早く死んでレスラーになりたい。

早く死んで、(生まれ変わってプロ)レスラーになりたいということです。大丈夫です。

ジ・アンダーテイカーの引退に寄せて①

 2004年、中学に入りたての頃のこと。両親が家にケーブルテレビを導入した。それまでの我が家のテレビのチャンネルの数は一気に数倍に膨れ上がり、MTVやアニマックスやカートゥーンネットワークやFOXやムービープラス日本映画専門チャンネルを見ることができるようになった。今思うと革命的な出来事だった。外国の番組を家で見ることができたり、24時間アニメや映画をぶっ通しで放送するチャンネルがあるなんて知らなかったからだ。

 

 それからはとにかく家に帰ればケーブルテレビを見まくり、お笑いどころか地上波の番組もほとんど見てなかったと思う。バレット・フォー・マイ・バレンタインやマイケミカルロマンスのPV、ドラゴンボールパワーパフガールズ、デスパレードな妻たち、LOST、ベーリング海の一攫千金、七人の侍などなど、あの頃の我が家のテレビは12チャンネルの外で輝いていた。テレビっ子ではなかった自分が、初めてエンタメを意識して吸収し始めた時期だった。

 

 ある日、なんの気もなしにチャンネルをザッピングしていると、それまで意識したこともなかったスポーツのチャンネルの画面に目が止まった。

 

 そこには、見たこともないような大きなスタジアム型の会場に満員の客。一人一人思い思いの英語の言葉の書かれたボードを掲げ、口々になにか叫んだりして盛り上がっている。

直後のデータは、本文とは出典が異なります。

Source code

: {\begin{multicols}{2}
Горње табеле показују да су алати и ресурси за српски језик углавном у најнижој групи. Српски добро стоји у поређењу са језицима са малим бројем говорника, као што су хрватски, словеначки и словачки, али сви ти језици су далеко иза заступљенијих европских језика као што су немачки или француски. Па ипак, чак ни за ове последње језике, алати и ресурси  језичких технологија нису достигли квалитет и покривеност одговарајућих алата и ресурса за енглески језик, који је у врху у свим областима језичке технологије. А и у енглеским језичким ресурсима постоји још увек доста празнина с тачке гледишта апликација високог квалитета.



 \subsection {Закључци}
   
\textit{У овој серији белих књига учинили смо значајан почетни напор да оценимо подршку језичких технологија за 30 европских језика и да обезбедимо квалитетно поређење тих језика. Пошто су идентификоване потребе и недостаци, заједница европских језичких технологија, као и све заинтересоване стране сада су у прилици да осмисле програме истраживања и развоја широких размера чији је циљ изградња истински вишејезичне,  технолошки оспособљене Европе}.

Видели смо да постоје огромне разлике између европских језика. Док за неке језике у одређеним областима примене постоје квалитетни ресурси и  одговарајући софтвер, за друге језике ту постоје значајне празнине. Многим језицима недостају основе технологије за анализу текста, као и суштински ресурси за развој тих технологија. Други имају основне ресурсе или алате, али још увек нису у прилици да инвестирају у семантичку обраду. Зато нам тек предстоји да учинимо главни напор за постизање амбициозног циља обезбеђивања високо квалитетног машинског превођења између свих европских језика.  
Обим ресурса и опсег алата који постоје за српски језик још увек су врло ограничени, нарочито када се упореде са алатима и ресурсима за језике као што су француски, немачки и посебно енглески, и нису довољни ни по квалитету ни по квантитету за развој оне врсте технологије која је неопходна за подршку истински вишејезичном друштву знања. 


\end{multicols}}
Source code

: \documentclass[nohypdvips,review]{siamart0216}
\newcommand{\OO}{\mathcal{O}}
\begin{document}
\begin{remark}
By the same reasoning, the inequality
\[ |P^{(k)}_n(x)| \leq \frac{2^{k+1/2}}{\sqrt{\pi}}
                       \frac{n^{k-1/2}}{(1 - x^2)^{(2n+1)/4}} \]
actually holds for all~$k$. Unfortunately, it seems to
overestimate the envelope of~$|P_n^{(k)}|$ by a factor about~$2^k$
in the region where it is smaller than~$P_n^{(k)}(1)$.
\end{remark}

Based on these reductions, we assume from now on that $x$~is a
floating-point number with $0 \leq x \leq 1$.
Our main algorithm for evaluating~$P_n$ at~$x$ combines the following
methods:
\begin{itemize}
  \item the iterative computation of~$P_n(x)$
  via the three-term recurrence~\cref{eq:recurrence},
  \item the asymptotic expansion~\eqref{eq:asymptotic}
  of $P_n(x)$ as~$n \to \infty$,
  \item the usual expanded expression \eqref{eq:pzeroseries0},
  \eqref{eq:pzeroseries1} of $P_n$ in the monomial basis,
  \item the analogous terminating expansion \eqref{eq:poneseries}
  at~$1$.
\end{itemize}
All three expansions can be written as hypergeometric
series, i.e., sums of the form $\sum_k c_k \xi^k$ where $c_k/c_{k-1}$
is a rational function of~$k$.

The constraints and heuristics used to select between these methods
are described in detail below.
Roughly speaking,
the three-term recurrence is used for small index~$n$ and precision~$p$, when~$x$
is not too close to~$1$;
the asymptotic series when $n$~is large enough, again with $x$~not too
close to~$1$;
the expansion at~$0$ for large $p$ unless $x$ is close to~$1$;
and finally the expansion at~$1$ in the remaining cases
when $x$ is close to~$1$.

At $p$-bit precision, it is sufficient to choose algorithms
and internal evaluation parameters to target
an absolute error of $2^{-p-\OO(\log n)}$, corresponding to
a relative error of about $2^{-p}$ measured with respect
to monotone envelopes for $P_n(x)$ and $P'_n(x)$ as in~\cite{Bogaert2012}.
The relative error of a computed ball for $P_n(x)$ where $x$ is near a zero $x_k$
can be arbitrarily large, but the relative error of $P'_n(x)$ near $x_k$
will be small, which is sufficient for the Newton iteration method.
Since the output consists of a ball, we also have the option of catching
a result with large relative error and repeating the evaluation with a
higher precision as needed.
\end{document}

会場の中心には四角いリングが置かれ、真っ白なマットの四方に真っ青なロープが張られている。そのまた中心で、1人の大柄なアメリカ人がマイクを片手に大声で喋っている。異様だったのはそのアメリカ人の姿だ。スーツにテンガロンハットをかぶっているところまではいいが、全身にギプスをはめ、首にはコルセットを巻き、松葉杖をついている。喋っている言葉に字幕はついているが、なんのことを言っているのかは要領を得ない。どうやら観客になにかを強く訴えかけている。男の顔は悲しそうで、哀れだった。どうやらこの男の身になにか酷いことがあって、大怪我をしたらしい。

 

 リングがあることから、格闘技かなにかのイベントが行われていることはなんとなく想像がついた。プライドやK-1が全盛の時代に小学生だった自分は、生身の人間の暴力が嫌で全く格闘技に触れてこなかったので見るのをやめようかとも思ったが、しかしそれよりも、喋り続ける男の姿と声が哀れすぎて、なんだか目が離せなくなってきていた。どうやらギプスの男が喋り終え、ほっとした表情を浮かべたその時、

 

ゴオォォォォン…、

 

 重々しい鐘の音が鳴り響き、会場が暗転した。その瞬間、男の顔が恐怖に歪む。

 

 リングの向こう側、花道を挟んで大規模なセットが組まれた入場口から、巨大な男が現れた。真っ黒い革のコートに、真っ黒いグローブをはめ、被っているどこまでもつばの広いハットもまた黒。鐘の音と共に流れ始めた重々しい葬送行進曲に合わせ、ゆっっ…っっくりとリングへ向かって歩みを進める。顔は全くの無表情で、なんの感情も読み取れない。しかしなにか完全に恐ろしいことが起きていることは理解できる。その証拠に、ギプスの男はパニックを起こし、リングに近づいてくる黒ずくめの男から逃れようとして右往左往している。そのうちギプスの男はリングから転げ落ち、恐怖に叫びながら客席のフェンスを乗り越えて必死に逃げていった。黒ずくめの男は、誰もいなくなったリングに立ち、相変わらずなんの表情も浮かべずに、じっと逃げていくギプスの男を見つめている。

 

 どう考えてもギプスの男に怪我をさせたのはこの黒ずくめの男だった。ただ現れただけで相手を恐怖のどん底に陥れ、そしてそのままただ去っていく。更に異様に映ったのは満員の観客たちだ。この、相手の全身にギプスをはめさせるほどの大怪我をさせた黒ずくめの巨人に、みんな大声援を送っているのだ。逃げた男に更に暴力を振るうよう煽っているようにも見える。異常者の集まりにしか見えなかった。俺はこの黒ずくめの男と、ついでにアメリカ人全員が大嫌いになった。チャンネルを変え、見てはいけないものを見て落ち込んだ気分になりながら、格闘技ってのはやっぱり嫌な世界だと思ったのをはっきりと覚えている。重く暗い鐘の音だけ頭から離れない。

 

 それが、俺の人生初めての、プロレスと、過去・現在・未来において最大最高のプロレスラーである地獄の墓掘人、ジ・アンダーテイカーとの出会いだった。

 

 

https://youtu.be/Bwrov6d-M7E 

その時の映像。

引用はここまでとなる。